[Goal of the exercise]:
Search the material and gather each line with "Customers" in it.
[Opening Records for this exercise section]
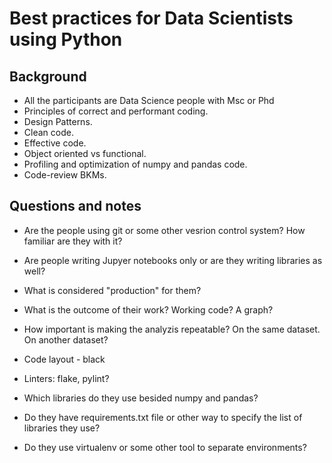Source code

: # Best practices for Data Scientists using Python

## Background

* All the participants are Data Science people with Msc or Phd
* Principles of correct and performant coding.
* Design Patterns.
* Clean code.
* Effective code.
* Object oriented vs functional.
* Profiling and optimization of numpy and pandas code.
* Code-review BKMs.


## Questions and notes

* Are the people using git or some other vesrion control system? How familiar are they with it?
* Are people writing Jupyer notebooks only or are they writing libraries as well?
* What is considered "production" for them?
* What is the outcome of their work? Working code? A graph?
* How important is making the analyzis repeatable? On the same dataset. On another dataset?

* Code layout - black
* Linters: flake, pylint?

* Which libraries do they use besided numpy and pandas?
* Do they have requirements.txt file or other way to specify the list of libraries they use?
* Do they use virtualenv or some other tool to separate environments?


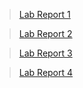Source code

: > [Lab Report 1](lab-report-1-week-2.md)

> [Lab Report 2](lab-report-2-week-4.md)

> [Lab Report 3](lab-report-3-week-6.md)

> [Lab Report 4](lab-report-4-week-8.md)
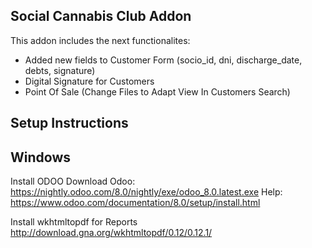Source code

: Social Cannabis Club Addon 
------------------------------------------------
 
This addon includes the next functionalites:

 - Added new fields to Customer Form (socio_id, dni, discharge_date, debts, signature)
 - Digital Signature for Customers
 - Point Of Sale (Change Files to Adapt View In Customers Search)


Setup Instructions
------------------------------------------------

Windows 
------------------------------------------------

Install ODOO
Download Odoo: https://nightly.odoo.com/8.0/nightly/exe/odoo_8.0.latest.exe
Help: https://www.odoo.com/documentation/8.0/setup/install.html

Install wkhtmltopdf for Reports
http://download.gna.org/wkhtmltopdf/0.12/0.12.1/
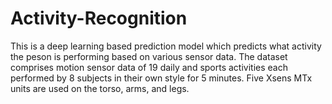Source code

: # Activity-Recognition

This is a deep learning based prediction model which predicts what activity the peson is performing based on various sensor data. The dataset comprises motion sensor data of 19 daily and sports activities each performed by 8 subjects in their own style for 5 minutes. Five Xsens MTx units are used on the torso, arms, and legs.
[Closing Records for this exercise section]
[Reply to the exercise]:
 - Digital Signature for Customers
 - Point Of Sale (Change Files to Adapt View In Customers Search)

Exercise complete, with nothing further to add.